(Stored data entries)
════════════════
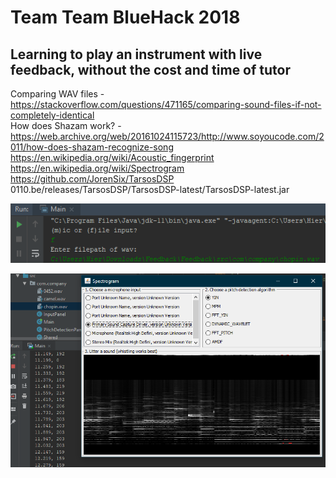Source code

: # Team Team BlueHack 2018
## Learning to play an instrument with live feedback, without the cost and time of tutor

Comparing WAV files - https://stackoverflow.com/questions/471165/comparing-sound-files-if-not-completely-identical  
How does Shazam work? - https://web.archive.org/web/20161024115723/http://www.soyoucode.com/2011/how-does-shazam-recognize-song    
https://en.wikipedia.org/wiki/Acoustic_fingerprint    
https://en.wikipedia.org/wiki/Spectrogram  
https://github.com/JorenSix/TarsosDSP
0110.be/releases/TarsosDSP/TarsosDSP-latest/TarsosDSP-latest.jar

![User Input](demo1.png?raw=true)

![Spectrogram](demo2.png?raw=true)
════════════════
What needs to be done — Copy out the lines of the data where the word "TarsosDSP" can be found.

Response to the task —
https://github.com/JorenSix/TarsosDSP
0110.be/releases/TarsosDSP/TarsosDSP-latest/TarsosDSP-latest.jar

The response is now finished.